Exercise: Your copy must hold every line of the records word for word. It must hold no pictures.

Data for this task:
........

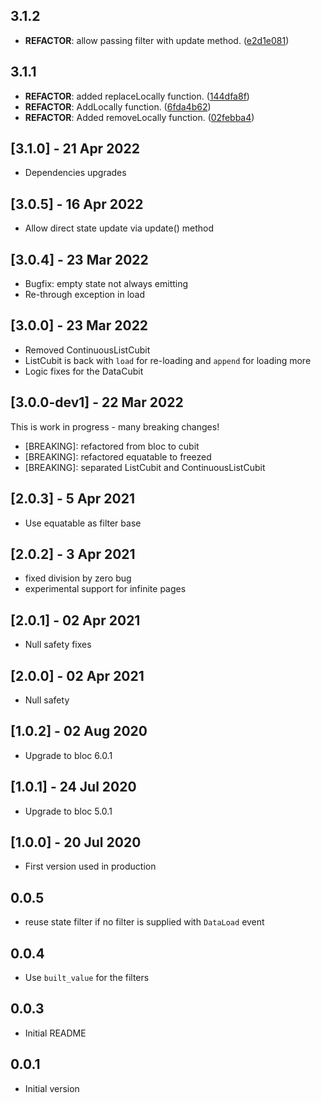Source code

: ## 3.1.2

 - **REFACTOR**: allow passing filter with update method. ([e2d1e081](https://github.com/djangoflow/list_bloc/commit/e2d1e0815464609fb125f02ea762e1f3286f9fa8))

## 3.1.1

 - **REFACTOR**: added replaceLocally function. ([144dfa8f](https://github.com/djangoflow/list_bloc/commit/144dfa8f58b3e6e24870c1a5dd95b7857541cddb))
 - **REFACTOR**: AddLocally function. ([6fda4b62](https://github.com/djangoflow/list_bloc/commit/6fda4b62692d90cf9bfc66ac73067865c4d7c0f5))
 - **REFACTOR**: Added removeLocally function. ([02febba4](https://github.com/djangoflow/list_bloc/commit/02febba441d6fadce8945afe2708958d96800ff9))

## [3.1.0] - 21 Apr 2022
* Dependencies upgrades

## [3.0.5] - 16 Apr 2022
* Allow direct state update via update() method

## [3.0.4] - 23 Mar 2022
* Bugfix: empty state not always emitting
* Re-through exception in load

## [3.0.0] - 23 Mar 2022

* Removed ContinuousListCubit
* ListCubit is back with `load` for re-loading and `append` for loading more
* Logic fixes for the DataCubit

## [3.0.0-dev1] - 22 Mar 2022

This is work in progress - many breaking changes!

* [BREAKING]: refactored from bloc to cubit
* [BREAKING]: refactored equatable to freezed
* [BREAKING]: separated ListCubit and ContinuousListCubit

## [2.0.3] - 5 Apr 2021

* Use equatable as filter base

## [2.0.2] - 3 Apr 2021

* fixed division by zero bug
* experimental support for infinite pages

## [2.0.1] - 02 Apr 2021

* Null safety fixes

## [2.0.0] - 02 Apr 2021

* Null safety

## [1.0.2] - 02 Aug 2020

* Upgrade to bloc 6.0.1

## [1.0.1] - 24 Jul 2020

* Upgrade to bloc 5.0.1

## [1.0.0] - 20 Jul 2020

* First version used in production

## 0.0.5

- reuse state filter if no filter is supplied with `DataLoad` event

## 0.0.4

- Use `built_value` for the filters

## 0.0.3

- Initial README

## 0.0.1

- Initial version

........

Expected output:
Source code

: ## 3.1.2

 - **REFACTOR**: allow passing filter with update method. ([e2d1e081](https://github.com/djangoflow/list_bloc/commit/e2d1e0815464609fb125f02ea762e1f3286f9fa8))

## 3.1.1

 - **REFACTOR**: added replaceLocally function. ([144dfa8f](https://github.com/djangoflow/list_bloc/commit/144dfa8f58b3e6e24870c1a5dd95b7857541cddb))
 - **REFACTOR**: AddLocally function. ([6fda4b62](https://github.com/djangoflow/list_bloc/commit/6fda4b62692d90cf9bfc66ac73067865c4d7c0f5))
 - **REFACTOR**: Added removeLocally function. ([02febba4](https://github.com/djangoflow/list_bloc/commit/02febba441d6fadce8945afe2708958d96800ff9))

## [3.1.0] - 21 Apr 2022
* Dependencies upgrades

## [3.0.5] - 16 Apr 2022
* Allow direct state update via update() method

## [3.0.4] - 23 Mar 2022
* Bugfix: empty state not always emitting
* Re-through exception in load

## [3.0.0] - 23 Mar 2022

* Removed ContinuousListCubit
* ListCubit is back with `load` for re-loading and `append` for loading more
* Logic fixes for the DataCubit

## [3.0.0-dev1] - 22 Mar 2022

This is work in progress - many breaking changes!

* [BREAKING]: refactored from bloc to cubit
* [BREAKING]: refactored equatable to freezed
* [BREAKING]: separated ListCubit and ContinuousListCubit

## [2.0.3] - 5 Apr 2021

* Use equatable as filter base

## [2.0.2] - 3 Apr 2021

* fixed division by zero bug
* experimental support for infinite pages

## [2.0.1] - 02 Apr 2021

* Null safety fixes

## [2.0.0] - 02 Apr 2021

* Null safety

## [1.0.2] - 02 Aug 2020

* Upgrade to bloc 6.0.1

## [1.0.1] - 24 Jul 2020

* Upgrade to bloc 5.0.1

## [1.0.0] - 20 Jul 2020

* First version used in production

## 0.0.5

- reuse state filter if no filter is supplied with `DataLoad` event

## 0.0.4

- Use `built_value` for the filters

## 0.0.3

- Initial README

## 0.0.1

- Initial version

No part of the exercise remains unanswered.